Health Minister, Andrew Little says he was advised overnight that the New Zealand Nurses Organisation will not to put the current pay-equity settlement to its members for a vote.
He said the Nurses Organisation and the Public Service Association have been working with district health boards on this process since 2018.
“In December they reached a settlement. It is the most significant pay-equity settlement in history, and if accepted by the 40,000 nurses and other healthcare workers covered by the agreement will lift their pay by a considerable margin,” the Minister said.
The unions and the health boards agreed that it would be put to nurses to vote on next week, he said.
“Last night, I was notified that the Nurses Organisation would not now do this.”
“Obviously I am concerned about this. There is a binding agreement in place between the parties and it should be honoured.

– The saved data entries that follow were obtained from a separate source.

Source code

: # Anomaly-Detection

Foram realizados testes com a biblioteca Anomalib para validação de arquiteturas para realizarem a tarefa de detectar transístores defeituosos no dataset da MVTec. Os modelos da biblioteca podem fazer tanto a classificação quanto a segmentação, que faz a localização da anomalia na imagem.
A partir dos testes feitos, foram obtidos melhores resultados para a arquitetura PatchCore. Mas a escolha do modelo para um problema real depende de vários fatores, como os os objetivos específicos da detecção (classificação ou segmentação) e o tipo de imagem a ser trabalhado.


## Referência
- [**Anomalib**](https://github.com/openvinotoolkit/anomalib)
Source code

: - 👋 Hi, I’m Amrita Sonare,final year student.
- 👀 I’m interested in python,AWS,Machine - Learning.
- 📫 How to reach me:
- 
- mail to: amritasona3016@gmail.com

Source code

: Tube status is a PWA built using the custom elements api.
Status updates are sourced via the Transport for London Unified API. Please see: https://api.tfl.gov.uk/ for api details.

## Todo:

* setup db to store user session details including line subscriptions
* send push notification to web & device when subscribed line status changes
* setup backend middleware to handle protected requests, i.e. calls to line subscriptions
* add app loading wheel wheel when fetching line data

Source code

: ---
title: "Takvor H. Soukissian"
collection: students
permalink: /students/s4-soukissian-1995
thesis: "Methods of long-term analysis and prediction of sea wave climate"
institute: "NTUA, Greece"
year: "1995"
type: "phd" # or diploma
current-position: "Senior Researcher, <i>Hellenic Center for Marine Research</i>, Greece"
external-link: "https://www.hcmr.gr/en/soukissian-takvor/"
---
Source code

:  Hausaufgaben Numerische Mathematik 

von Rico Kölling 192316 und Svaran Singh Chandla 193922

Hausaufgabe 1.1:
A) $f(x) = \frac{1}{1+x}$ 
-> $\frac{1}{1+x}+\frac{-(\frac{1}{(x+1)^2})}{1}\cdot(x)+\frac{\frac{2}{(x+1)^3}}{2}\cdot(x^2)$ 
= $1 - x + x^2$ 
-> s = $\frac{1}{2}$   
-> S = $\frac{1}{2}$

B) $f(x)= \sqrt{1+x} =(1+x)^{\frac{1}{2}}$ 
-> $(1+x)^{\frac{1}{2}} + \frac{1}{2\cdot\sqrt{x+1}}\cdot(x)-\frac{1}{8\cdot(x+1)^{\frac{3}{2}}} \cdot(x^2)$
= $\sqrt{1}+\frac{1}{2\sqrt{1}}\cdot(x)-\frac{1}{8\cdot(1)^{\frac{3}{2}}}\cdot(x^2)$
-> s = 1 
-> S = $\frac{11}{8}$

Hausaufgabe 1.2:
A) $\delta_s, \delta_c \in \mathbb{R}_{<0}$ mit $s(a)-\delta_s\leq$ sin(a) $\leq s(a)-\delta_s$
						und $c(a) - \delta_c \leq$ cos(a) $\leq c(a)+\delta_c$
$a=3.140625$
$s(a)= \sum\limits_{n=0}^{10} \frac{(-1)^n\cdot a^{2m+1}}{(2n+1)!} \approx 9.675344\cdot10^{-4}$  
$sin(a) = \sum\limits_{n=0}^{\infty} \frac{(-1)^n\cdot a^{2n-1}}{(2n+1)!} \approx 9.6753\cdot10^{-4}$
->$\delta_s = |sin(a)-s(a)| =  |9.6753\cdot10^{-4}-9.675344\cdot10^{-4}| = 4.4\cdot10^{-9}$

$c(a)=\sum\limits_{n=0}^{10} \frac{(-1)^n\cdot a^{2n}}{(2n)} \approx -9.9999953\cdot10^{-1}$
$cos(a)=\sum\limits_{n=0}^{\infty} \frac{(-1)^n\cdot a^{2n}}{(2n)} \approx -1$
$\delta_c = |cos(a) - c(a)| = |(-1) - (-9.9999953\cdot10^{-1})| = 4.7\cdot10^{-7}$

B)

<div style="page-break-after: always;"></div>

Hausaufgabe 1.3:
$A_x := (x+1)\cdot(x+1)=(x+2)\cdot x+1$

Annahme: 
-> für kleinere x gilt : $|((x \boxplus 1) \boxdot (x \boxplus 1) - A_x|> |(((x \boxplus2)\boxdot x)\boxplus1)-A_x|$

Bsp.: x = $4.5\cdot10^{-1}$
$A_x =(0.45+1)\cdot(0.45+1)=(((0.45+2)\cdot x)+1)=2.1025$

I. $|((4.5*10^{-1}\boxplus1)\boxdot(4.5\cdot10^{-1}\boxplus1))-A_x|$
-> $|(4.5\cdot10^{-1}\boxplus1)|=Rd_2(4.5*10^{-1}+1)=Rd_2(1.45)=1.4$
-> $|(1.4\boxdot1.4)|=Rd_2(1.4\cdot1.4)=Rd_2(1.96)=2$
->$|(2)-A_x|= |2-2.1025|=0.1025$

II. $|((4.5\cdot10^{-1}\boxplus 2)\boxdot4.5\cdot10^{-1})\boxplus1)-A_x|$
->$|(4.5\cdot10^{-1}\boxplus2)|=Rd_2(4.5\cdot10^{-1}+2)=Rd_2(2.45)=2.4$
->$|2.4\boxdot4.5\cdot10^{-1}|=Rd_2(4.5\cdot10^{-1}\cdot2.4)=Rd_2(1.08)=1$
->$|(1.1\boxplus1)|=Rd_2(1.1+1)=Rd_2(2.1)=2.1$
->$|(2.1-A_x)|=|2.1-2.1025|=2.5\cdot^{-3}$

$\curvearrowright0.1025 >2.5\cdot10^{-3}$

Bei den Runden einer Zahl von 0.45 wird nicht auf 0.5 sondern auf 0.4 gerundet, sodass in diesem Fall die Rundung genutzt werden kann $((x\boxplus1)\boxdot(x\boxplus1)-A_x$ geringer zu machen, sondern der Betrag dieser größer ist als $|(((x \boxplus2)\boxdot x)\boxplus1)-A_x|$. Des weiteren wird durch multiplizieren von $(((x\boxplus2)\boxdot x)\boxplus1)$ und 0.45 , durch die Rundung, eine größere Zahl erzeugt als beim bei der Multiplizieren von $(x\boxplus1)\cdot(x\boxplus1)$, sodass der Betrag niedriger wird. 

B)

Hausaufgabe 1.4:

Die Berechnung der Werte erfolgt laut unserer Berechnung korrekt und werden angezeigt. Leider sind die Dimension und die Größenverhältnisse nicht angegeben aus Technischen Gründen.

“Nurses, like many other female-dominated parts of the work force, have been underpaid for decades.
“This Government is committed to addressing this injustice and is the first prepared to put a significant amount of money into doing so.”
The Minister said the process had been “long and difficult”.
“And in August I intervened to tell the Ministry of Health and district health boards to progress the claim with urgency.”
“Collectively, this pay equity settlement will add more than $520 million to the health payroll. Cabinet has released the money and we are ready to pay nurses properly for the work they do.
“But government funding has limits. There are many other demands on the health budget and on the whole of the Government’s budget. We must manage many demands while keeping a lid on debt.
“We can’t undo decades of under-payment, but what we can do is make sure nurses are paid fairly from now on.
“As the Minister of Health, I am not involved in the process of negotiating this agreement. But I am responsible for the state of health system, and for the critical job it does for New Zealanders.
“I therefore urge all parties to this settlement to act in good faith, to honour the commitments they have made and to resolve this situation as quickly as possible,” said Mr Little.